In fact, the experts are predicting yet another surge of COVID-19 in the fall when students return to their classrooms, resulting in more sick children and sick families.

That means not only do we as adults need to get vaccinated and/or boosted, but our children must get vaccinated as well. Getting the COVID-19 vaccination is critical as kids get ready to go back to school for in-person learning.

Failure to do so could result in a more severe impact for anyone who contracts the virus. I don’t even want to think about having to distance myself from my family again or missing more milestones in my grandchildren’s lives.

I don’t know if you’ve heard, but the new BA.5 subvariant of COVID-19 is more contagious than the previous variant, which was more contagious than the one before that. The BA.5 subvariant, which was first identified in the spring, now represents nearly 80% of reported COVID-19 cases in the U.S., according to the Centers for Disease Control and Prevention.

I also want to be clear that receiving a vaccination is not a guarantee that you will not become infected. Data shows that those who are vaccinated are much less likely to contract the disease. And if they do become infected, then their symptoms are much more likely to be less severe than those who are still unvaccinated.

One day this pandemic will be a distant memory. But today is not that day. And the more we try to pretend that it is, the longer this thing will be with us.

Our children look up to us as adults to make the right decisions and to do what’s best for them. They count on us to protect them from what we can.

We don’t always get it right, but this time there is simply no excuse. The facts and the data are right there in front of us as plain as day. Vaccines are safe, and they work to protect our kids from 14 diseases before age 2. It’s why, years ago, I made the decision to vaccinate my babies to protect them from diseases like measles, mumps and polio — diseases that are now rare because of vaccines. I encourage you to speak with your health care professional about what’s best for your family.
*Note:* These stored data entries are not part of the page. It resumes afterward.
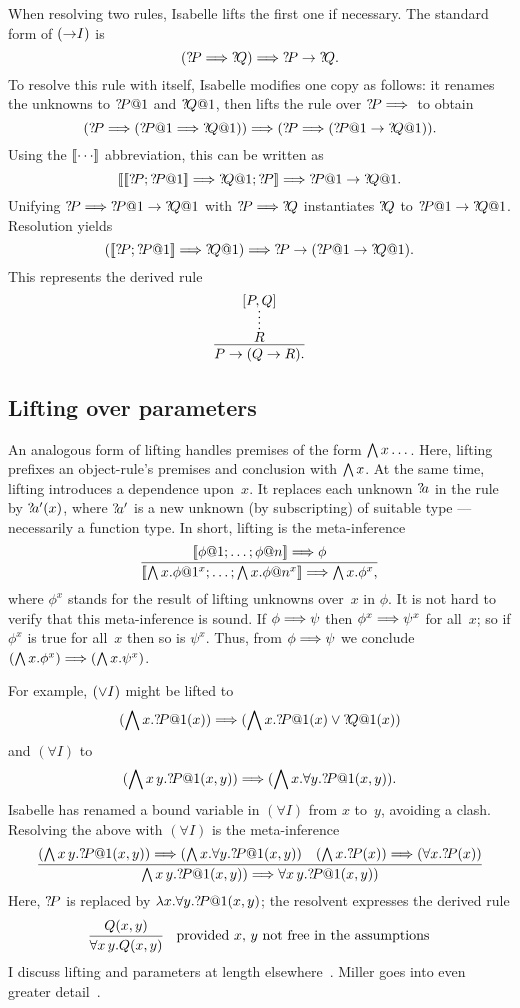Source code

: When resolving two rules, Isabelle lifts the first one if necessary. The
standard form of $({\rightarrow}I)$ is
\[ ({?\!P} \Longrightarrow {?\!Q})  \Longrightarrow  {?\!P}\rightarrow {?\!Q}.   \]
To resolve this rule with itself, Isabelle modifies one copy as follows: it
renames the unknowns to ${?\!P@1}$ and ${?\!Q@1}$, then lifts the rule over
${?\!P}\Longrightarrow{}$ to obtain
\[ ({?\!P}\Longrightarrow ({?\!P@1} \Longrightarrow {?\!Q@1})) \Longrightarrow ({?\!P} \Longrightarrow
({?\!P@1}\rightarrow {?\!Q@1})).   \]
Using the $\mathopen{[\![}\cdots\mathclose{]\!]}$ abbreviation, this can be written as
\[ \List{\List{\Var{P}; \Var{P@1}} \Imp \Var{Q@1}; \Var{P}}
\Imp  \Var{P@1}\imp \Var{Q@1}.   \]
Unifying ${?\!P}\Longrightarrow {?\!P@1}\rightarrow{?\!Q@1}$ with ${?\!P} \Longrightarrow
{?\!Q}$ instantiates ${?\!Q}$ to ${{?\!P@1}\rightarrow{?\!Q@1}}$.
Resolution yields
\[ (\List{\Var{P}; \Var{P@1}} \Imp \Var{Q@1}) \Imp
\Var{P}\imp(\Var{P@1}\imp\Var{Q@1}).   \]
This represents the derived rule
\[ \infer{P\imp(Q\imp R).}{\infer*{R}{[P,Q]}} \]

\subsection{Lifting over parameters}
An analogous form of lifting handles premises of the form $\bigwedge x\ldots\,$.
Here, lifting prefixes an object-rule's premises and conclusion with $\bigwedge
x$. At the same time, lifting introduces a dependence upon~$x$. It replaces
each unknown ${?\!a}$ in the rule by ${?\!a'}(x)$, where ${?\!a'}$ is a new
unknown (by subscripting) of suitable type --- necessarily a function type. In
short, lifting is the meta-inference
\[ \infer{\List{\Forall x.\phi@1^x; \ldots; \Forall x.\phi@n^x}
\Imp \Forall x.\phi^x,}
{\List{\phi@1; \ldots; \phi@n} \Imp \phi} \]
%
where $\phi^x$ stands for the result of lifting unknowns over~$x$ in
$\phi$. It is not hard to verify that this meta-inference is sound. If
$\phi\Longrightarrow\psi$ then $\phi^x\Longrightarrow\psi^x$ for all~$x$; so if $\phi^x$ is true
for all~$x$ then so is $\psi^x$. Thus, from $\phi\Longrightarrow\psi$ we conclude
$(\bigwedge x.\phi^x) \Longrightarrow (\bigwedge x.\psi^x)$.

For example, $(\vee I)$ might be lifted to
\[ (\bigwedge x.{?\!P@1}(x)) \Longrightarrow (\bigwedge x. {?\!P@1}(x)\vee {?\!Q@1}(x))\]
and $(\forall I)$ to
\[ (\bigwedge x\,y.{?\!P@1}(x,y)) \Longrightarrow (\bigwedge x. \forall y.{?\!P@1}(x,y)). \]
Isabelle has renamed a bound variable in $(\forall I)$ from $x$ to~$y$,
avoiding a clash. Resolving the above with $(\forall I)$ is the meta-inference
\[ \infer{\Forall x\,y.\Var{P@1}(x,y)) \Imp \forall x\,y.\Var{P@1}(x,y)) }
{(\Forall x\,y.\Var{P@1}(x,y)) \Imp
(\Forall x. \forall y.\Var{P@1}(x,y))  &
    (\Forall x.\Var{P}(x)) \Imp (\forall x.\Var{P}(x))} \]
Here, ${?\!P}$ is replaced by $\lambda x.\forall y.{?\!P@1}(x,y)$; the
resolvent expresses the derived rule
\[ \vcenter{ \infer{\forall x\,y.Q(x,y)}{Q(x,y)} }
\quad\hbox{provided $x$, $y$ not free in the assumptions}
\]
I discuss lifting and parameters at length elsewhere~\cite{paulson-found}.
Miller goes into even greater detail~\cite{miller-mixed}.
By now nearly all of us know at least one person, if not many, who has either died from COVID-19 or suffered terribly, before (hopefully) managing to recover. We know COVID-19 is real and we know what it can do. We need to act like it. We need to get these babies vaccinated and protect us all.

Evangelist Karen Clark Sheard is First Lady of Greater Emmanuel Institutional Church of God in Christ and a renowned gospel award-winning recording artist.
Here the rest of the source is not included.